In the course of its evolution the left brain also took on the crucial role of master interpreter. Neuroscientists have long debated whether split-brain folks have two independent minds running in parallel inside their skulls. That sounds spooky, but some evidence suggests yes. For example, split-brain people have little trouble drawing two different geometric figures (like ⊔ and ⊏) at the same time, one with each hand. Normal people bomb this test. (Try it, and you’ll see how mind-bendingly hard it is.) Some neuroscientists scoff at these anecdotes, saying the claims for two separate minds are exaggerated. But one thing is certain: two minds or no, split-brain people feel mentally unified; they never feel the two hemispheres fighting for control, or feel their consciousness flipping back and forth. That’s because one hemisphere, usually the left, takes charge. And many neuroscientists argue that the same thing happens in normal brains. One hemisphere probably always dominates the mind, a role that Michael Gazzaniga called the interpreter. (Per George W. Bush, you could also call it “the decider.”)
Normally, having an interpreter/decider benefits people: we avoid cognitive dissonance. But in split-brain patients, the know-it-allness of the left brain can skew thei
r thinking. In one famous experiment Gazzaniga flashed two pictures to a split-brain teenager named P.S.—a snowscape to his right brain and a chicken claw to his left brain. Next, Gazzaniga showed P.S. an array of objects and had him pick two. P.S.’s left hand grabbed a snow shovel, his right hand a rubber chicken. So far, so good. Gazzaniga then asked him why he’d picked those things. P.S.’s linguistic left brain knew all about the chicken, of course, but remained ignorant of the snowscape. And, unable to accept that it might not know something, his left-brain interpreter devised its own reason. “That’s simple,” P.S. said. “The chicken claw goes with the chicken, and you need a shovel to clean out the chicken shed.” He was completely convinced of the truth of what he’d said. Less euphemistically, you could call the left-brain interpreter a part-time confabulator.

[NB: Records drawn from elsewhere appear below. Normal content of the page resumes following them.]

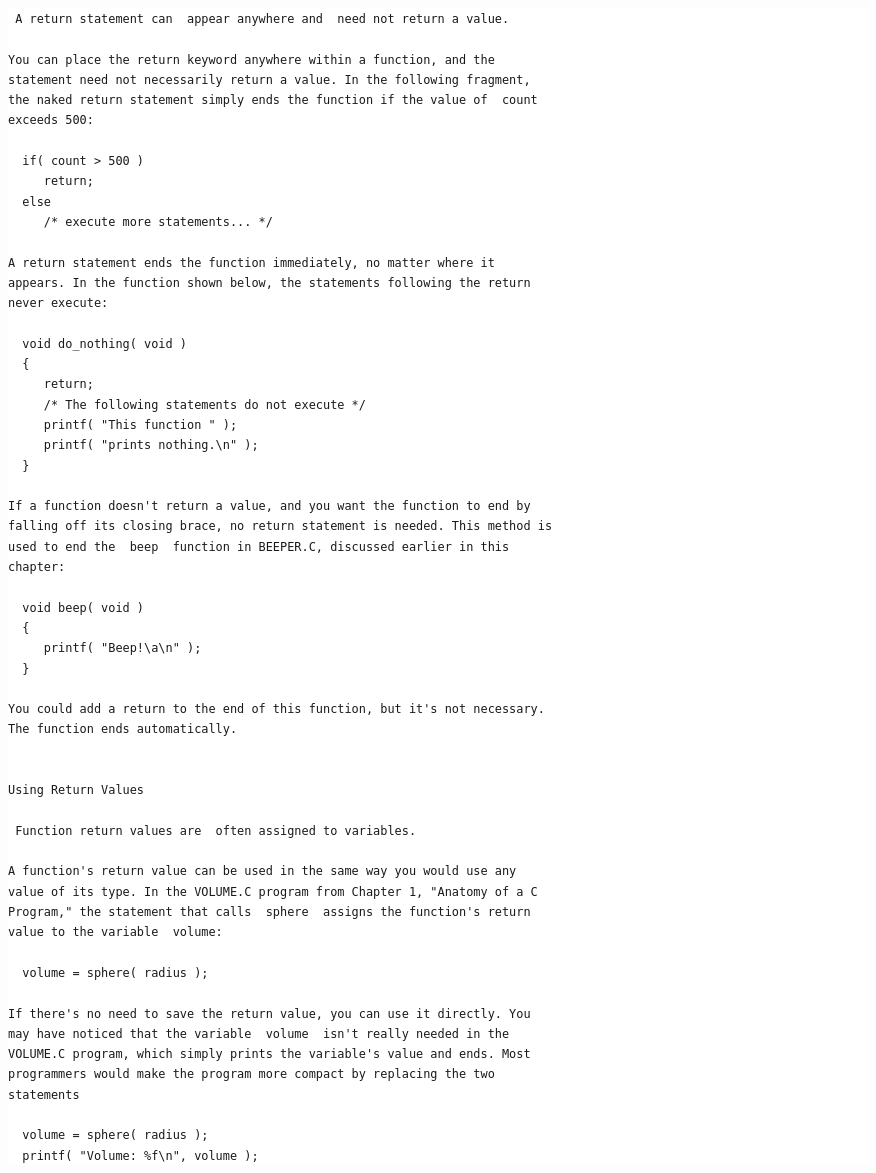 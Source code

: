 	 A return statement can  appear anywhere and  need not return a value.
	
	You can place the return keyword anywhere within a function, and the
	statement need not necessarily return a value. In the following fragment,
	the naked return statement simply ends the function if the value of  count
	exceeds 500:
	
	  if( count > 500 )
	     return;
	  else
	     /* execute more statements... */
	
	A return statement ends the function immediately, no matter where it
	appears. In the function shown below, the statements following the return
	never execute:
	
	  void do_nothing( void )
	  {
	     return;
	     /* The following statements do not execute */
	     printf( "This function " );
	     printf( "prints nothing.\n" );
	  }
	
	If a function doesn't return a value, and you want the function to end by
	falling off its closing brace, no return statement is needed. This method is
	used to end the  beep  function in BEEPER.C, discussed earlier in this
	chapter:
	
	  void beep( void )
	  {
	     printf( "Beep!\a\n" );
	  }
	
	You could add a return to the end of this function, but it's not necessary.
	The function ends automatically.
	
	
	Using Return Values
	
	 Function return values are  often assigned to variables.
	
	A function's return value can be used in the same way you would use any
	value of its type. In the VOLUME.C program from Chapter 1, "Anatomy of a C
	Program," the statement that calls  sphere  assigns the function's return
	value to the variable  volume:
	
	  volume = sphere( radius );
	
	If there's no need to save the return value, you can use it directly. You
	may have noticed that the variable  volume  isn't really needed in the
	VOLUME.C program, which simply prints the variable's value and ends. Most
	programmers would make the program more compact by replacing the two
	statements
	
	  volume = sphere( radius );
	  printf( "Volume: %f\n", volume );
	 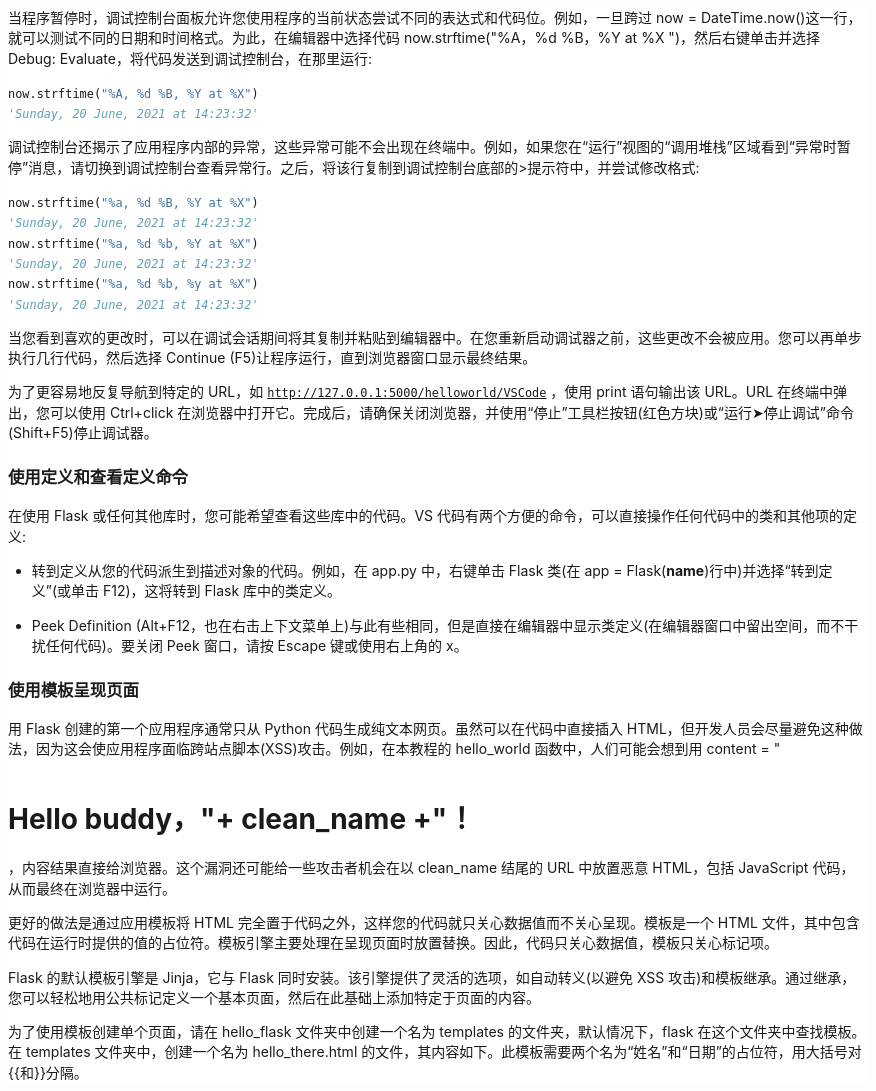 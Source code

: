 当程序暂停时，调试控制台面板允许您使用程序的当前状态尝试不同的表达式和代码位。例如，一旦跨过 now = DateTime.now()这一行，就可以测试不同的日期和时间格式。为此，在编辑器中选择代码 now.strftime("%A，%d %B，%Y at %X ")，然后右键单击并选择 Debug: Evaluate，将代码发送到调试控制台，在那里运行:

```py
now.strftime("%A, %d %B, %Y at %X")
'Sunday, 20 June, 2021 at 14:23:32'

```

调试控制台还揭示了应用程序内部的异常，这些异常可能不会出现在终端中。例如，如果您在“运行”视图的“调用堆栈”区域看到“异常时暂停”消息，请切换到调试控制台查看异常行。之后，将该行复制到调试控制台底部的>提示符中，并尝试修改格式:

```py
now.strftime("%a, %d %B, %Y at %X")
'Sunday, 20 June, 2021 at 14:23:32'
now.strftime("%a, %d %b, %Y at %X")
'Sunday, 20 June, 2021 at 14:23:32'
now.strftime("%a, %d %b, %y at %X")
'Sunday, 20 June, 2021 at 14:23:32'

```

当您看到喜欢的更改时，可以在调试会话期间将其复制并粘贴到编辑器中。在您重新启动调试器之前，这些更改不会被应用。您可以再单步执行几行代码，然后选择 Continue (F5)让程序运行，直到浏览器窗口显示最终结果。

为了更容易地反复导航到特定的 URL，如 [`http://127.0.0.1:5000/helloworld/VSCode`](http://127.0.0.1:5000/helloworld/VSCode) ，使用 print 语句输出该 URL。URL 在终端中弹出，您可以使用 Ctrl+click 在浏览器中打开它。完成后，请确保关闭浏览器，并使用“停止”工具栏按钮(红色方块)或“运行➤停止调试”命令(Shift+F5)停止调试器。

### 使用定义和查看定义命令

在使用 Flask 或任何其他库时，您可能希望查看这些库中的代码。VS 代码有两个方便的命令，可以直接操作任何代码中的类和其他项的定义:

*   转到定义从您的代码派生到描述对象的代码。例如，在 app.py 中，右键单击 Flask 类(在 app = Flask(__name__)行中)并选择“转到定义”(或单击 F12)，这将转到 Flask 库中的类定义。

*   Peek Definition (Alt+F12，也在右击上下文菜单上)与此有些相同，但是直接在编辑器中显示类定义(在编辑器窗口中留出空间，而不干扰任何代码)。要关闭 Peek 窗口，请按 Escape 键或使用右上角的 x。

### 使用模板呈现页面

用 Flask 创建的第一个应用程序通常只从 Python 代码生成纯文本网页。虽然可以在代码中直接插入 HTML，但开发人员会尽量避免这种做法，因为这会使应用程序面临跨站点脚本(XSS)攻击。例如，在本教程的 hello_world 函数中，人们可能会想到用 content = "

# Hello buddy，"+ clean_name +"！

，内容结果直接给浏览器。这个漏洞还可能给一些攻击者机会在以 clean_name 结尾的 URL 中放置恶意 HTML，包括 JavaScript 代码，从而最终在浏览器中运行。

更好的做法是通过应用模板将 HTML 完全置于代码之外，这样您的代码就只关心数据值而不关心呈现。模板是一个 HTML 文件，其中包含代码在运行时提供的值的占位符。模板引擎主要处理在呈现页面时放置替换。因此，代码只关心数据值，模板只关心标记项。

Flask 的默认模板引擎是 Jinja，它与 Flask 同时安装。该引擎提供了灵活的选项，如自动转义(以避免 XSS 攻击)和模板继承。通过继承，您可以轻松地用公共标记定义一个基本页面，然后在此基础上添加特定于页面的内容。

为了使用模板创建单个页面，请在 hello_flask 文件夹中创建一个名为 templates 的文件夹，默认情况下，flask 在这个文件夹中查找模板。在 templates 文件夹中，创建一个名为 hello_there.html 的文件，其内容如下。此模板需要两个名为“姓名”和“日期”的占位符，用大括号对{{和}}分隔。
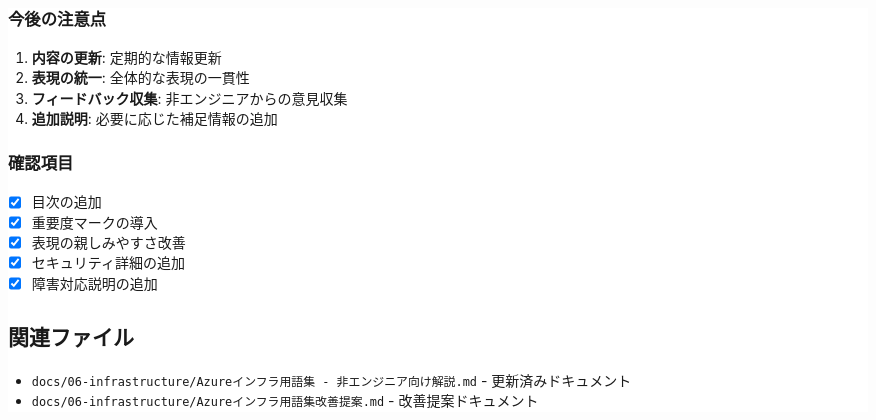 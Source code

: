 ### 今後の注意点
1. **内容の更新**: 定期的な情報更新
2. **表現の統一**: 全体的な表現の一貫性
3. **フィードバック収集**: 非エンジニアからの意見収集
4. **追加説明**: 必要に応じた補足情報の追加

### 確認項目
- [x] 目次の追加
- [x] 重要度マークの導入
- [x] 表現の親しみやすさ改善
- [x] セキュリティ詳細の追加
- [x] 障害対応説明の追加

## 関連ファイル
- `docs/06-infrastructure/Azureインフラ用語集 - 非エンジニア向け解説.md` - 更新済みドキュメント
- `docs/06-infrastructure/Azureインフラ用語集改善提案.md` - 改善提案ドキュメント 
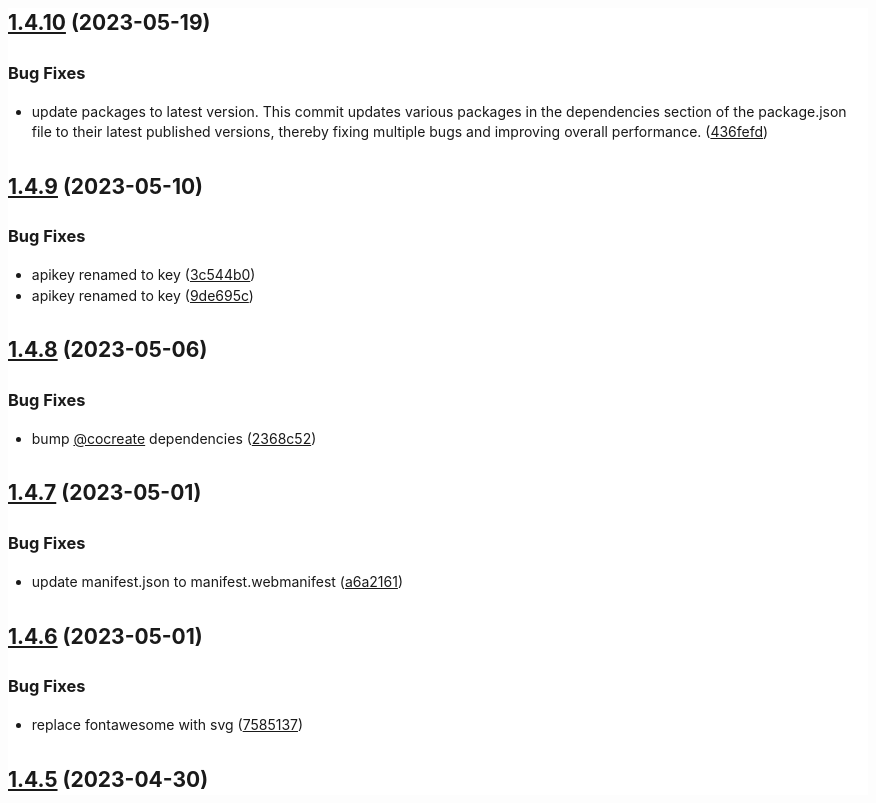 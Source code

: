 ## [1.4.10](https://github.com/CoCreate-app/CoCreate-clone/compare/v1.4.9...v1.4.10) (2023-05-19)


### Bug Fixes

* update packages to latest version. This commit updates various packages in the dependencies section of the package.json file to their latest published versions, thereby fixing multiple bugs and improving overall performance. ([436fefd](https://github.com/CoCreate-app/CoCreate-clone/commit/436fefd45eef89fe6b79850ee519b8e4b9764fa7))

## [1.4.9](https://github.com/CoCreate-app/CoCreate-clone/compare/v1.4.8...v1.4.9) (2023-05-10)


### Bug Fixes

* apikey renamed to key ([3c544b0](https://github.com/CoCreate-app/CoCreate-clone/commit/3c544b0e7dead148a878823af30b1aa7c0dd26b1))
* apikey renamed to key ([9de695c](https://github.com/CoCreate-app/CoCreate-clone/commit/9de695cf279ce4cc0a976951e60a7c35ac55dec6))

## [1.4.8](https://github.com/CoCreate-app/CoCreate-clone/compare/v1.4.7...v1.4.8) (2023-05-06)


### Bug Fixes

* bump [@cocreate](https://github.com/cocreate) dependencies ([2368c52](https://github.com/CoCreate-app/CoCreate-clone/commit/2368c52509fdee65d49c591dad395f36caaaec90))

## [1.4.7](https://github.com/CoCreate-app/CoCreate-clone/compare/v1.4.6...v1.4.7) (2023-05-01)


### Bug Fixes

* update manifest.json to manifest.webmanifest ([a6a2161](https://github.com/CoCreate-app/CoCreate-clone/commit/a6a21613e9c611412b94a3ff9b63e522d229da81))

## [1.4.6](https://github.com/CoCreate-app/CoCreate-clone/compare/v1.4.5...v1.4.6) (2023-05-01)


### Bug Fixes

* replace fontawesome with svg ([7585137](https://github.com/CoCreate-app/CoCreate-clone/commit/7585137eec5b98af5b9cb77a06a5ae5cedfeb50d))

## [1.4.5](https://github.com/CoCreate-app/CoCreate-clone/compare/v1.4.4...v1.4.5) (2023-04-30)

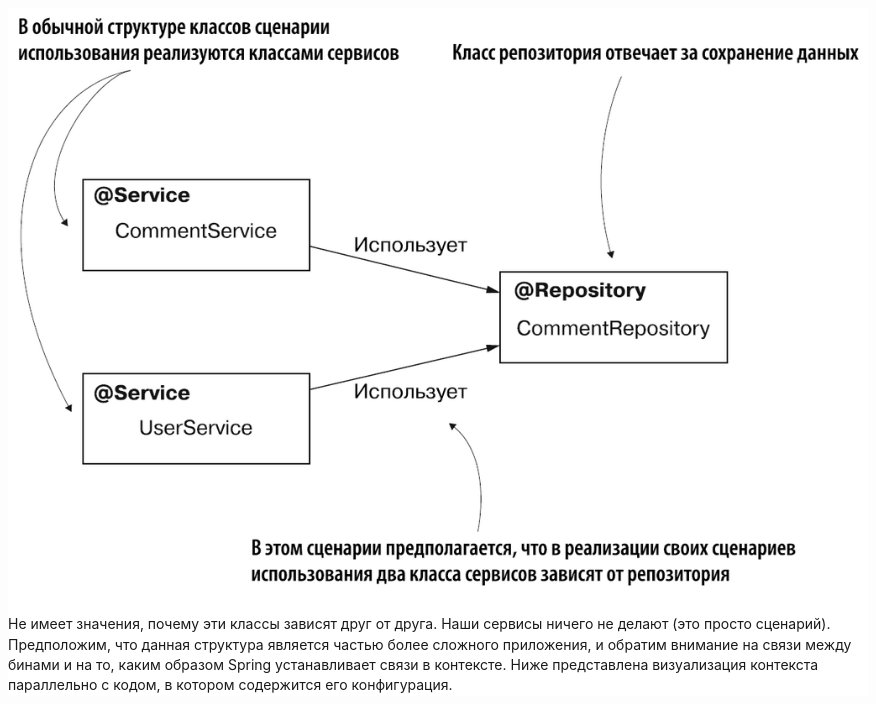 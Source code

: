 ![spring_5.3](/pictures/spring_5.3.png)

Не имеет значения, почему эти классы зависят друг от друга. Наши сервисы ничего не делают (это просто сценарий). Предположим, что данная структура является частью более сложного приложения, и обратим внимание на связи между бинами и на то, каким образом Spring устанавливает связи в контексте. Ниже представлена визуализация контекста параллельно с кодом, в котором содержится его конфигурация. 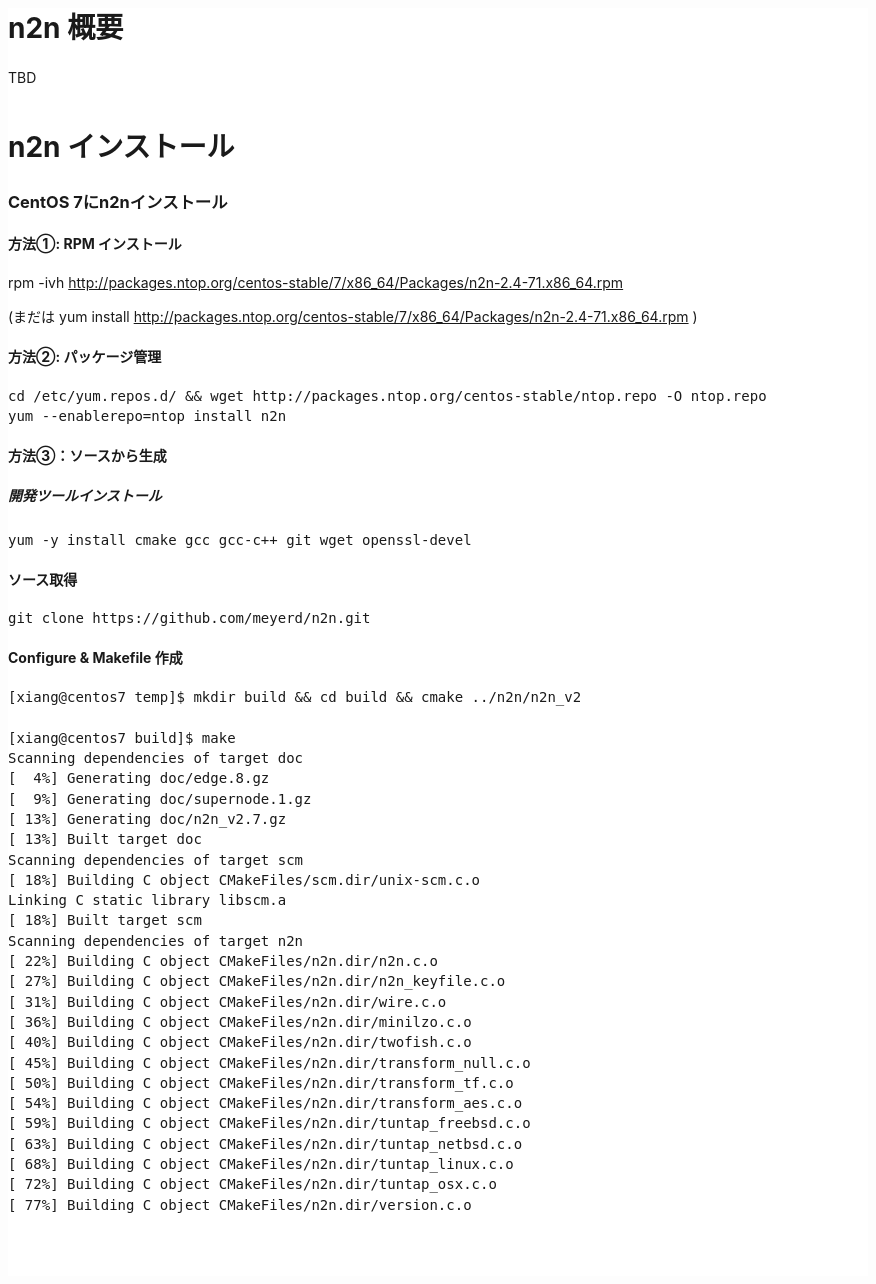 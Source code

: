 # n2n 概要

TBD

# n2n インストール

### CentOS 7にn2nインストール

#### 方法①: RPM インストール

rpm -ivh http://packages.ntop.org/centos-stable/7/x86_64/Packages/n2n-2.4-71.x86_64.rpm

(まだは yum install http://packages.ntop.org/centos-stable/7/x86_64/Packages/n2n-2.4-71.x86_64.rpm )


#### 方法②: パッケージ管理

<pre>
cd /etc/yum.repos.d/ && wget http://packages.ntop.org/centos-stable/ntop.repo -O ntop.repo
yum --enablerepo=ntop install n2n
</pre>


#### 方法③：ソースから生成

##### 開発ツールインストール
<pre>
yum -y install cmake gcc gcc-c++ git wget openssl-devel
</pre>

#### ソース取得

<pre>
git clone https://github.com/meyerd/n2n.git
</pre>

#### Configure & Makefile 作成

<pre>
[xiang@centos7 temp]$ mkdir build && cd build && cmake ../n2n/n2n_v2

[xiang@centos7 build]$ make
Scanning dependencies of target doc
[  4%] Generating doc/edge.8.gz
[  9%] Generating doc/supernode.1.gz
[ 13%] Generating doc/n2n_v2.7.gz
[ 13%] Built target doc
Scanning dependencies of target scm
[ 18%] Building C object CMakeFiles/scm.dir/unix-scm.c.o
Linking C static library libscm.a
[ 18%] Built target scm
Scanning dependencies of target n2n
[ 22%] Building C object CMakeFiles/n2n.dir/n2n.c.o
[ 27%] Building C object CMakeFiles/n2n.dir/n2n_keyfile.c.o
[ 31%] Building C object CMakeFiles/n2n.dir/wire.c.o
[ 36%] Building C object CMakeFiles/n2n.dir/minilzo.c.o
[ 40%] Building C object CMakeFiles/n2n.dir/twofish.c.o
[ 45%] Building C object CMakeFiles/n2n.dir/transform_null.c.o
[ 50%] Building C object CMakeFiles/n2n.dir/transform_tf.c.o
[ 54%] Building C object CMakeFiles/n2n.dir/transform_aes.c.o
[ 59%] Building C object CMakeFiles/n2n.dir/tuntap_freebsd.c.o
[ 63%] Building C object CMakeFiles/n2n.dir/tuntap_netbsd.c.o
[ 68%] Building C object CMakeFiles/n2n.dir/tuntap_linux.c.o
[ 72%] Building C object CMakeFiles/n2n.dir/tuntap_osx.c.o
[ 77%] Building C object CMakeFiles/n2n.dir/version.c.o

Split-brain patients confabulate in other circumstances, too. As we’ve seen, thoughts and sensory data cannot cross over from the left hemisphere to the right hemisphere, or vice versa. But it turns out that raw emotions can cross over: emotions are more primitive, and can bypass the corpus callosum by taking an ancient back alley in the temporal lobe. In one experiment scientists flashed a picture of Hitler to a split-brain woman’s left side. Her right brain got upset and (the right brain being dominant for emotions) imposed this discomfort onto her left brain. But her linguistic left brain hadn’t seen Hitler, so when asked why she seemed upset, she confabulated: “I was thinking about a time when someone made me angry.” This trick works with pictures of funeral corteges and smiley faces and Playboy bunnies, too: people frown, beam, or titter, then point to some nearby object or claim that some old memory bubbled up. This result seems to reverse neurological cause and effect, since the emotion came first and the conscious brain had to scramble to explain it. Makes you wonder how much we actually grasp about our emotions in everyday life.